Branzino al Sale

Sea Bass in a Salt Crust


Preparation info

  • Difficulty


  • Serves


Appears in

The Italian Regional Cookbook

The Italian Regional Cookbook

By Valentina Harris

Published 2017

  • About

This has evolved into a recipe that has become something of a national Italian dish, but my version is the one I learned to make on the beautiful island of Sardinia, and it has never let me down.
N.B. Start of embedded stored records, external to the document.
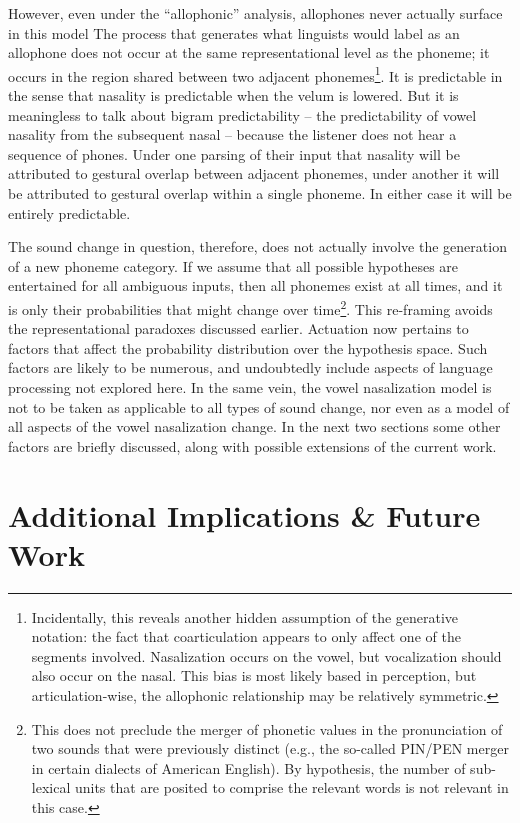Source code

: However, even under the “allophonic” analysis, allophones never
actually surface in this model The process that generates what linguists
would label as an allophone does not occur at the same representational
level as the phoneme; it occurs in the region shared between two adjacent
phonemes\footnote{Incidentally, this reveals another hidden assumption of the generative
notation: the fact that coarticulation appears to only affect one
of the segments involved. Nasalization occurs on the vowel, but vocalization
should also occur on the nasal. This bias is most likely based in
perception, but articulation-wise, the allophonic relationship may
be relatively symmetric.}. It is predictable in the sense that nasality is predictable when
the velum is lowered. But it is meaningless to talk about bigram predictability
– the predictability of vowel nasality from the subsequent nasal –
because the listener does not hear a sequence of phones. Under one
parsing of their input that nasality will be attributed to gestural
overlap between adjacent phonemes, under another it will be attributed
to gestural overlap within a single phoneme. In either case it will
be entirely predictable. 

The sound change in question, therefore, does not actually involve
the generation of a new phoneme category. If we assume that all possible
hypotheses are entertained for all ambiguous inputs, then all phonemes
exist at all times, and it is only their probabilities that might
change over time\footnote{This does not preclude the merger of phonetic values in the pronunciation
of two sounds that were previously distinct (e.g., the so-called PIN/PEN
merger in certain dialects of American English). By hypothesis, the
number of sub-lexical units that are posited to comprise the relevant
words is not relevant in this case.}. This re-framing avoids the representational paradoxes discussed
earlier. Actuation now pertains to factors that affect the probability
distribution over the hypothesis space. Such factors are likely to
be numerous, and undoubtedly include aspects of language processing
not explored here. In the same vein, the vowel nasalization model
is not to be taken as applicable to all types of sound change, nor
even as a model of all aspects of the vowel nasalization change. In
the next two sections some other factors are briefly discussed, along
with possible extensions of the current work.

\section{Additional Implications \& Future Work}

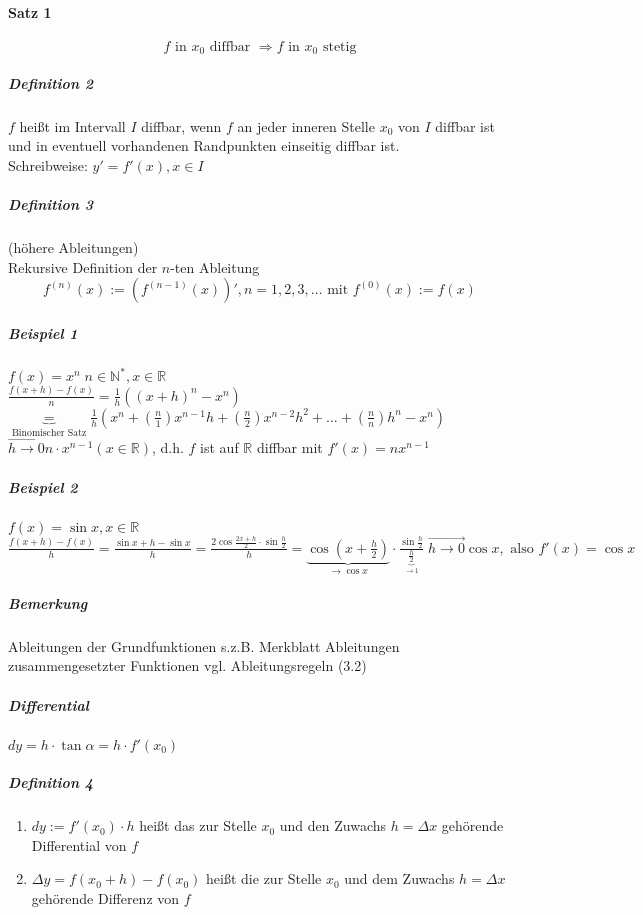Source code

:\documentclass[a4paper]{scrartcl}
\begin{document}
\paragraph{Satz 1}
\[ f \text{ in } x_0 \text{ diffbar  } \Rightarrow f \text{ in } x_0 \text{ stetig}\]

\subparagraph{Definition 2} $f$ heißt im Intervall $I$ diffbar, wenn $f$ an jeder inneren Stelle $x_0$ von $I$ diffbar ist und in eventuell vorhandenen Randpunkten einseitig diffbar ist.\\
Schreibweise: $y' = f'(x), x \in I$

\subparagraph{Definition 3} (höhere Ableitungen)\\
Rekursive Definition der $n$-ten Ableitung
\[ f^{(n)} (x) := (f^{(n-1)} (x))', n=1,2,3,\dots \text{ mit } f^{(0)} (x) := f(x)\]

\subparagraph{Beispiel 1} $f(x) = x^n \; n \in \mathbb{N}^*, x\in \mathbb{R}$\\
$\frac{f(x+h) - f(x)}{n} = \frac{1}{h} ((x+h)^n - x^n)$\\ $ \underbrace{=}_{\text{Binomischer Satz}} \frac{1}{h} (x^n + (\frac{n}{1}) x^{n-1} h + (\frac{n}{2}) x ^{n-2} h^2 + \dots + (\frac{n}{n}) h^n - x^n)$\\
$\overrightarrow{h \to 0} n \cdot x^{n-1} ( x \in \mathbb{R})$, d.h. $f$ ist auf $\mathbb{R}$ diffbar mit $f'(x) = nx^{n-1}$

\subparagraph{Beispiel 2} $f(x)=\sin{x}, x \in \mathbb{R}$\\
$\frac{f(x+h) - f(x)}{h} = \frac{\sin{x+h} - \sin{x}}{h} = \frac{2 \cos{\frac{2x+h}{2}} \cdot \sin{\frac{h}{2}}}{h} = \underbrace{\cos{(x+\frac{h}{2})}}_{\to \cos{x}} \cdot \frac{\sin{\frac{h}{2}}}{\underbrace{\frac{h}{2}}_{\to 1}} \; \overrightarrow{h \to 0} \cos{x}, \text{ also } f'(x) = \cos{x}$

\subparagraph{Bemerkung} Ableitungen der Grundfunktionen s.z.B. Merkblatt Ableitungen zusammengesetzter Funktionen vgl. Ableitungsregeln (3.2)

\subparagraph{Differential} $dy = h \cdot \tan{\alpha} = h \cdot f'(x_0)$

\subparagraph{Definition 4}
\begin{enumerate}
\item $dy:= f'(x_0) \cdot h$ heißt das zur Stelle $x_0$ und den Zuwachs $h=\Delta x$ gehörende Differential von $f$
\item $\Delta y = f(x_0 +h) - f(x_0)$ heißt die zur Stelle $x_0$ und dem Zuwachs $h=\Delta x$ gehörende Differenz von $f$
\end{enumerate}
\end{document}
  • 1 sea bass, weighing about 800 g/1 ¾ lb
  • 6 fresh sage leaves
  • 6 fresh thyme sprigs
  • a handful of fresh parsley
  • 2 or 3 fresh chervil sprigs
  • 4 bay leaves
  • 3 fresh rosemary sprigs
  • 1 lemon, zested
  • 2 garlic cloves, finely chopped
  • 4 egg whites
  • 1 kg/2 ¼ lb sea salt
  • 1 kg/2 ¼ lb coarse sea salt
  • boiled or roasted potatoes, lightly dressed with olive oil, salt and chopped herbs, and wedges of lemon, to serve


  1. Preheat the oven to 180°C/350°F/Gas 4. Prepare the fish by gutting and scaling it, then rinse it thoroughly and pat it dry inside and outside.
  2. Chop all the herbs finely and divide them in half. Mix one half with the lemon zest and the garlic.
  3. Whisk the egg whites until stiff, then fold in the remaining herbs, then the salts.
  4. Lay a sheet of baking parchment over a shallow baking tray and spread a thin layer of the salt mixture across it, about 1.5cm/¾in deep, roughly the size of the fish.
  5. Put the reserved mixture of herbs, lemon zest and garlic inside the fish, then lay it on top of the salt bed. Cover the fish with the rest of the salt paste, pressing to help it to stick and shaping it around the fish.
  6. Bake for about 40 minutes (if you are using 2 smaller fish of about half the weight each, reduce the time to 20-25 minutes).
  7. Remove from the oven and let it stand for about 2 minutes, then crack the crust with a small hammer or heavy object (I use the pestle from my mortar and pestle). Skin and fillet the fish. Serve with the dressed potatoes and wedges of lemon.